The hymn first appeared in the Altdorffisches Gesang-Büchlein and later in the second series of Winkworth’s Lyra Germanica in 1858 with the original three stanzas.
The first stanza of this hymn of preparation is a petition for a heart that is receptive to the Word of God proclaimed. Stanza two declares that only God can illuminate human hearts and bring the “beams of truth” to all the knowledge and education we have attained. The final stanza ascribes praises to Christ, and once again implores the “Light of light” to “open thou our ears and heart[s]” to the Word of God.
Indeed, we need the illumination of the Holy Spirit to fully understand God’s message to us. Our Lord Jesus has promised to help us. He said, “But the Advocate, the Holy Spirit, whom the Father will send in my name, will teach you all things and will remind you of everything I have said to you.” (John 14:26, NIV)

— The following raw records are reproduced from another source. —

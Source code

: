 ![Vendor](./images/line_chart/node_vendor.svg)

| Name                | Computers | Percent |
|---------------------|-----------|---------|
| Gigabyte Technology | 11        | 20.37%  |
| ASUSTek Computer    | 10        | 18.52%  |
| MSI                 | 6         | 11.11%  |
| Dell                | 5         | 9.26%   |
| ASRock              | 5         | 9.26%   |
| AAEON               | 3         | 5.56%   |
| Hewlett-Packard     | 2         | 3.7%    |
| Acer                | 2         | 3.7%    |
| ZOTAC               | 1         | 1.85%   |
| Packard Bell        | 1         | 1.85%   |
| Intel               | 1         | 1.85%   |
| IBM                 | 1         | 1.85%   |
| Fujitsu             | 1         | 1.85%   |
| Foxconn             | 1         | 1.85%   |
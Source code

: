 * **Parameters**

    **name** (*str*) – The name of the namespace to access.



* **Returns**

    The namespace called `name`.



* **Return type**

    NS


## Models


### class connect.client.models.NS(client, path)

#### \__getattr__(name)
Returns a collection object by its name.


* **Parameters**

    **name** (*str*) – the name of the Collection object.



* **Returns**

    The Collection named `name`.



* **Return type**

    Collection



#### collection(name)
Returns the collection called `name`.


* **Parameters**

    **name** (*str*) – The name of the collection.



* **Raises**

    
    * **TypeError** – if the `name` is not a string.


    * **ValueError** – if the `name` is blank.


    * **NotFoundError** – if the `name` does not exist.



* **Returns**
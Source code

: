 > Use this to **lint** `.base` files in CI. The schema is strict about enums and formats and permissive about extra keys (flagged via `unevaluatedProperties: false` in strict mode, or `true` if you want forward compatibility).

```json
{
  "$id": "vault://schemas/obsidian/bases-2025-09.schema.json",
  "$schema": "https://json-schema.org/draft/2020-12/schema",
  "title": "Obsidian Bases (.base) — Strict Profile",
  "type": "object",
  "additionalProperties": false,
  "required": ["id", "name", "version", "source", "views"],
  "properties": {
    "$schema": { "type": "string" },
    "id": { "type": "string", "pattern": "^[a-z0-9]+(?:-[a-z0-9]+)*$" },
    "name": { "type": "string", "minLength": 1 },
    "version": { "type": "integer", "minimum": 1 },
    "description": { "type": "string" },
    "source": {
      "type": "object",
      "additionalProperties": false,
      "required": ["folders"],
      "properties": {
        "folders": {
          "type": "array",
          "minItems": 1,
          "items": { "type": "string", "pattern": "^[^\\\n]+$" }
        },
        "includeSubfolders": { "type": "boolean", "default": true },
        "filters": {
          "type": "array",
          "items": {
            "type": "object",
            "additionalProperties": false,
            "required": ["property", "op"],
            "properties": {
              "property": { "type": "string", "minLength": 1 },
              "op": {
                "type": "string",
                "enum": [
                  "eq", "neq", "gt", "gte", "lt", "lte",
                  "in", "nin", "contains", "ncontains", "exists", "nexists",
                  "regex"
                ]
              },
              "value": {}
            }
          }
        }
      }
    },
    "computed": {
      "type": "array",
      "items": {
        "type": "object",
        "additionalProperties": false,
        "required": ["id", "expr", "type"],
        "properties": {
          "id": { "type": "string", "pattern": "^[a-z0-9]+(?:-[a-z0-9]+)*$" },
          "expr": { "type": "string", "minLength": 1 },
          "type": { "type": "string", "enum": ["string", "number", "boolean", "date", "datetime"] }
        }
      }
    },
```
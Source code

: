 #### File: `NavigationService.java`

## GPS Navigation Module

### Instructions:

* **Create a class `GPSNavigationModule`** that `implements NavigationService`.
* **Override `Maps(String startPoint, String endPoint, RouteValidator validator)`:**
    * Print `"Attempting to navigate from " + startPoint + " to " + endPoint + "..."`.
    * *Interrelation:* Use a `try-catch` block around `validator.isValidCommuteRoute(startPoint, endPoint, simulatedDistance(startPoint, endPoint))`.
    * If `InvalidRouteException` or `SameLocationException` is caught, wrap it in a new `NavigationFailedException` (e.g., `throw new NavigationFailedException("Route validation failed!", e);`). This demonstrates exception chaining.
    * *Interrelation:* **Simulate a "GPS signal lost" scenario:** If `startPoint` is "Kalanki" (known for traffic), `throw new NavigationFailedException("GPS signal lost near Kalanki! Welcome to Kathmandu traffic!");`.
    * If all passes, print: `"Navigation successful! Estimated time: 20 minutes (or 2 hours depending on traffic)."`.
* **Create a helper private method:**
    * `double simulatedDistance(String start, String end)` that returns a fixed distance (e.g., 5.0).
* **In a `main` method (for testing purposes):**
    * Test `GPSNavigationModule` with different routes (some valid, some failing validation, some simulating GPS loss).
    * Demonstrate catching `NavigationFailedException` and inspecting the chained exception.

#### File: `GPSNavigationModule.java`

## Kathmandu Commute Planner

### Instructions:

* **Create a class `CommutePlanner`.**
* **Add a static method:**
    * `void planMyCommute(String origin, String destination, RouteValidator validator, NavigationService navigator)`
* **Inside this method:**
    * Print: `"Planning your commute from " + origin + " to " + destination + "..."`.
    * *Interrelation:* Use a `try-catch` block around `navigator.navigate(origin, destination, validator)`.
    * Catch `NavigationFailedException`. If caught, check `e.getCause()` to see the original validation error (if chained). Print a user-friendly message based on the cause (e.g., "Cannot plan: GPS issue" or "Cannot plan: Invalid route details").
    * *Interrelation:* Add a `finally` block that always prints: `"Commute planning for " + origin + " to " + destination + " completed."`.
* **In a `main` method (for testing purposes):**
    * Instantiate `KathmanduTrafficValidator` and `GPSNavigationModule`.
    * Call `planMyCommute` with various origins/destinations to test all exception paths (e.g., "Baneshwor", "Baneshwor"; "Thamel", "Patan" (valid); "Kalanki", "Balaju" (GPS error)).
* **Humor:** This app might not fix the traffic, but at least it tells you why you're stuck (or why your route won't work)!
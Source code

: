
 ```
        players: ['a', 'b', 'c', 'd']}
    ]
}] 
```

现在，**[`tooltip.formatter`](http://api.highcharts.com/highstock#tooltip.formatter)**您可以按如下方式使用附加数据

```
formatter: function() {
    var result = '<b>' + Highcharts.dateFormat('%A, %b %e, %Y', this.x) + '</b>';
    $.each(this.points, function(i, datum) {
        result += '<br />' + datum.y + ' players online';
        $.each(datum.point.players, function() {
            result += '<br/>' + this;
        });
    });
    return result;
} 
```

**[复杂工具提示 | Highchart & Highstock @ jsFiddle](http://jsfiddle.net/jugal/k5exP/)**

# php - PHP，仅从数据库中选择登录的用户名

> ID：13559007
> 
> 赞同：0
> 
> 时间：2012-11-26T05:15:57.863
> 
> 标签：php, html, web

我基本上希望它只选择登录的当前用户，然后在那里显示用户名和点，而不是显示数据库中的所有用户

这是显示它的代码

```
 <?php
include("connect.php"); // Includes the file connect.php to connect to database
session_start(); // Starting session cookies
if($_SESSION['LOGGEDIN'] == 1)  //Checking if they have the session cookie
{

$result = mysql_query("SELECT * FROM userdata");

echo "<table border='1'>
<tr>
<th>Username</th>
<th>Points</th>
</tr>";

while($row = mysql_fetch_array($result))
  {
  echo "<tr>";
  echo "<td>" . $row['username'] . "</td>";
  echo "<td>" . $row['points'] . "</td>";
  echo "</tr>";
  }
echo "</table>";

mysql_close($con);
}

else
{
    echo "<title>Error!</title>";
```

1 Academic Skills Center, ‘Learning by Listening’ (Dartmouth College, 2001), available from http://www.dartmouth.edu/acskills/learning_by_listening.doc, accessed on 12 April 2017
2 Tiffany Shomsky, ‘Blessed Jesus, at Thy word’, available from www.hymnary.org/text/blessed_jesus_at_thy_word, accessed on 12 April 2017
Blessed Jesus, at Thy Word (The United Methodist Hymnal, #596)
Blessed Jesus, at thy word
we are gathered all to hear thee;
let our hearts and souls be stirred
now to seek and love and fear thee,
by thy teachings sweet and holy,
drawn from earth to love thee solely.
All our knowledge, sense, and sight
lie in deepest darkness shrouded,
till thy spirit breaks our night
with the beams of truth unclouded.
Thou alone to God canst win us;
thou must work all good within us.
Glorious Lord, thyself impart!
Light of light, from God proceeding,
open thou our ears and heart;
help us by thy spirit’s pleading;
hear the cry thy people raises;
hear, and bless our prayers and praises.
Words: Tobias Clausnitzer, 1633; trans. by Catherine Winkworth, 1858
Music: Johann R. Ahle, 1664
Dr Yeo Teck Beng –
is Principal of the Methodist School of Music, and a member of Telok Ayer Chinese Methodist Church.